Servicing initiatives include accelerated intervention on delinquent loans, engagement of a delinquency and loss mitigation monitor for 2006 production, and elimination of high-delinquency products.

It is reducing yield-spread premiums and consolidation operations centers. "Our origination initiatives include introduction of new alt-A products, a simplified rate sheet that reflects the actual rates at which we lend, and a new commission plan based on a loan's net value to the company.
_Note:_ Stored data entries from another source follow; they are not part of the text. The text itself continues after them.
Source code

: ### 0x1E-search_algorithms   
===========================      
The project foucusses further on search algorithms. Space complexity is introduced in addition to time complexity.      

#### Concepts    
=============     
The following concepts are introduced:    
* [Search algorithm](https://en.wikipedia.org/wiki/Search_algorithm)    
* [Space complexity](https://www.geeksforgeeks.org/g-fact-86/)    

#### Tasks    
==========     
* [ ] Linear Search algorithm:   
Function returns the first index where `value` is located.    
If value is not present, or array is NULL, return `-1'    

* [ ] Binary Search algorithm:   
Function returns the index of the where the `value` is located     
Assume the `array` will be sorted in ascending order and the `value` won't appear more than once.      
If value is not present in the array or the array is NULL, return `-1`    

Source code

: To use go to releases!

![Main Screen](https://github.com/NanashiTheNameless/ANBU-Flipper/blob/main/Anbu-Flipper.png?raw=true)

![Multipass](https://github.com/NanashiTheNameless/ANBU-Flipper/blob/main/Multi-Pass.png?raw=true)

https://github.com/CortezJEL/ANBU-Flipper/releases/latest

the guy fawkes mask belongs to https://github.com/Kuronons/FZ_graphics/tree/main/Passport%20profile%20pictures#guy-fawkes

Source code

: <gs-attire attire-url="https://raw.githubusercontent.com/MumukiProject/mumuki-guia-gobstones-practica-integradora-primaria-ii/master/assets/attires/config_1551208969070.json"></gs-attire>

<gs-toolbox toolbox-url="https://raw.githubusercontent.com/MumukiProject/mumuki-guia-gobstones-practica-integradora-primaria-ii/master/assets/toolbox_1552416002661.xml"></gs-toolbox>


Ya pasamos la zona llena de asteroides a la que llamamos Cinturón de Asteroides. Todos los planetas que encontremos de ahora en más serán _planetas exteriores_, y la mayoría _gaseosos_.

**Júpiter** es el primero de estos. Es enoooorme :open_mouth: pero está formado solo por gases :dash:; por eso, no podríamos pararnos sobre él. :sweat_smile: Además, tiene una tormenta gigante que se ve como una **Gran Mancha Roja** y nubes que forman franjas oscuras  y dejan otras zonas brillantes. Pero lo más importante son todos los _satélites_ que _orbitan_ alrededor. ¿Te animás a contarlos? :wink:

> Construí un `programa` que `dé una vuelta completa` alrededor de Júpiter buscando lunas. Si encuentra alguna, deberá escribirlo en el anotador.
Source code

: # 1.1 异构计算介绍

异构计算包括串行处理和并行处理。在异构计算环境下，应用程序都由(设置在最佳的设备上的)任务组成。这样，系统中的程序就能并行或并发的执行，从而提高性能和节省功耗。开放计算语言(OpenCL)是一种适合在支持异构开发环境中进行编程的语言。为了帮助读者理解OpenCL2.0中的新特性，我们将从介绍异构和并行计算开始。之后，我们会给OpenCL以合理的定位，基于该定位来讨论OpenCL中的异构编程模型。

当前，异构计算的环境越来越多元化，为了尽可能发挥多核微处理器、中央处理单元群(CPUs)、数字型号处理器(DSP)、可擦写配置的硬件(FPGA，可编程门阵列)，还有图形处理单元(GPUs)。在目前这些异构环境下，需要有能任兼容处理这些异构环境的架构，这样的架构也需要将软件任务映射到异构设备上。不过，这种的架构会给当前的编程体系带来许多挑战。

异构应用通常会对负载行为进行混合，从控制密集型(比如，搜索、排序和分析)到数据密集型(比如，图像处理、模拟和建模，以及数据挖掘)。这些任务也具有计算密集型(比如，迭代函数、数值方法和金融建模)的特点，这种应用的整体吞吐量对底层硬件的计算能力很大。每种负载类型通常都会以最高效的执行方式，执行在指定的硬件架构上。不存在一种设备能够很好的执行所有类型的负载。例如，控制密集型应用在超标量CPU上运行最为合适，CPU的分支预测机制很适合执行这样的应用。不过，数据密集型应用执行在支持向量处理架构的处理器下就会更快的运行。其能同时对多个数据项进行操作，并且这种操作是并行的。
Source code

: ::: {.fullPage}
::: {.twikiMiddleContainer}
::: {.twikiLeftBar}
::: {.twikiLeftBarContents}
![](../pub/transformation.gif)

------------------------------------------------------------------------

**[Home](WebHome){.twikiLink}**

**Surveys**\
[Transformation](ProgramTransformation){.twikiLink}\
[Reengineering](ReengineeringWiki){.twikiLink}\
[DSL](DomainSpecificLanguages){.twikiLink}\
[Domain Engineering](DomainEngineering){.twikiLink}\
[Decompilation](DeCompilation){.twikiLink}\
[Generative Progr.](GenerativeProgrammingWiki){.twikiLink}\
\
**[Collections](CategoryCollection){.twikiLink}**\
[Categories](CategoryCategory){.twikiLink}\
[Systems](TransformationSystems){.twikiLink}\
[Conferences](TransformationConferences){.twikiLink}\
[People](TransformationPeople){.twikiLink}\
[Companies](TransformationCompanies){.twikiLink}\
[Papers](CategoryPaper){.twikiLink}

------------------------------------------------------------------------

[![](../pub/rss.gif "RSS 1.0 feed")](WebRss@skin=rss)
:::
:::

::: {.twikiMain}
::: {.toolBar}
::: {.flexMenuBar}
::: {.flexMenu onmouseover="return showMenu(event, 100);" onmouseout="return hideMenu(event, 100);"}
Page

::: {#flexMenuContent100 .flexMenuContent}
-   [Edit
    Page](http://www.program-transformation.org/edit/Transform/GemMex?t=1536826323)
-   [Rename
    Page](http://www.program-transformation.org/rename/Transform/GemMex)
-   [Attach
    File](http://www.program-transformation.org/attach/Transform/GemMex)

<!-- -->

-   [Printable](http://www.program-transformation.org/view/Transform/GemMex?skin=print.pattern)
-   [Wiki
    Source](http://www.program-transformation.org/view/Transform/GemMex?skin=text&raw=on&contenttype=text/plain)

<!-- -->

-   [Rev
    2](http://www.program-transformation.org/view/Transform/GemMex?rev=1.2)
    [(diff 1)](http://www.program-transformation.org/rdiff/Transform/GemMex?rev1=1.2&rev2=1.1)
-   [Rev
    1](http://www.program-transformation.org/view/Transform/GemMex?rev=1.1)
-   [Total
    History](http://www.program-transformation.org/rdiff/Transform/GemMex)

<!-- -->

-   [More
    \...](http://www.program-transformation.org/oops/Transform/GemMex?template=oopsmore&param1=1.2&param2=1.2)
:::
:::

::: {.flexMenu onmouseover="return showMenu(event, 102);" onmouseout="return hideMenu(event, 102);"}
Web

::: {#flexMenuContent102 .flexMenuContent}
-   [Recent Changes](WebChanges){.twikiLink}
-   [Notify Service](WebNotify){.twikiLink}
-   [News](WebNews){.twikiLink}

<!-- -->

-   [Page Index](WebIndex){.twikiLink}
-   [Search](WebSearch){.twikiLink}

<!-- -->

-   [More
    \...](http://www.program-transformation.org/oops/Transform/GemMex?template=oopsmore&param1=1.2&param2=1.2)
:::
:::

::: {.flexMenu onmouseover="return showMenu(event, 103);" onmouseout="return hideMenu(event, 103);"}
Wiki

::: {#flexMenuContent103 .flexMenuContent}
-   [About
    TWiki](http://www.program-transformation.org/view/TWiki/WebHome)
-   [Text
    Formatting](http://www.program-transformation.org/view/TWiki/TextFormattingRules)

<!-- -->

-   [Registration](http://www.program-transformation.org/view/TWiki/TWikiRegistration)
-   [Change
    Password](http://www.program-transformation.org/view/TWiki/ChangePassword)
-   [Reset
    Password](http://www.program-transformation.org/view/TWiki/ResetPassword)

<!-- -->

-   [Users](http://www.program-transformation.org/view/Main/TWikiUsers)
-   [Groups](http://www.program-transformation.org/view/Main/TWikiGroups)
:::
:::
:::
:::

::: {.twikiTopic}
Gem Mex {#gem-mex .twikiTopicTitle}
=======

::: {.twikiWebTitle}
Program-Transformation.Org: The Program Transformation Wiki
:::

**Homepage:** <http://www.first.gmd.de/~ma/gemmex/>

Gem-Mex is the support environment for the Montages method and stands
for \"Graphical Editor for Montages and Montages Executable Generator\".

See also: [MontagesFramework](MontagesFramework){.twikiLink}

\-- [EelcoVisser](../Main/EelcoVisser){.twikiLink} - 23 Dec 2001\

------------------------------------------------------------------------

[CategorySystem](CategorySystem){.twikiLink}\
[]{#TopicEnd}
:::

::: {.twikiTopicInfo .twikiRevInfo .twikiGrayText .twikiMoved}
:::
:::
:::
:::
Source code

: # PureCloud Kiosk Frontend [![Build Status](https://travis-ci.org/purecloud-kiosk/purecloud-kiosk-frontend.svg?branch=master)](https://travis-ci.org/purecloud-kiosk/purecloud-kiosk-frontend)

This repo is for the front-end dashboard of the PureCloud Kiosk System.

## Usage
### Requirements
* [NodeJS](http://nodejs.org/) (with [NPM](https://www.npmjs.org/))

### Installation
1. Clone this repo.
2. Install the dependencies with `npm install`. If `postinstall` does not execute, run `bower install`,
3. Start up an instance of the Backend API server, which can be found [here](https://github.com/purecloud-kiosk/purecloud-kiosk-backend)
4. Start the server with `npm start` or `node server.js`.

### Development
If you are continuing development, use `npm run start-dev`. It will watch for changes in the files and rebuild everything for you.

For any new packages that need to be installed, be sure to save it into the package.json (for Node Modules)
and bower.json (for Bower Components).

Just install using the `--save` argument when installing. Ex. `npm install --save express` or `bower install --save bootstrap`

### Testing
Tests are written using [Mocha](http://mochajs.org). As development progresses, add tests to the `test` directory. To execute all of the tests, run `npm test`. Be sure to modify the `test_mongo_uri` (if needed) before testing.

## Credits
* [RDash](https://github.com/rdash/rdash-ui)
We have not reduced our credit quality nor changed our pricing discipline to increase originations, and we have eliminated the lowest-credit, highest-risk loans from our guidelines. "While we will not realize the full benefit of these initiatives immediately, we are confident that they will improve our competitive position in the marketplace," he said.

Fieldstone funded $1.4 billion of mortgages during the third quarter, a 5% decline from the second quarter and a 26% decline from the third quarter 2005. Included in the $2.2 billion third-quarter 2005 volume was $376 million originated in a discontinued conforming division.

Wholesale accounted for $1.2 billion of third-quarter 2006 production.

Sales premiums for its production fell from 2.1% in the second quarter to 1.8% in third quarter. Cost to produce as a percentage of mortgage loan fundings was 2.69%, an increase from 2.58% in the second quarter.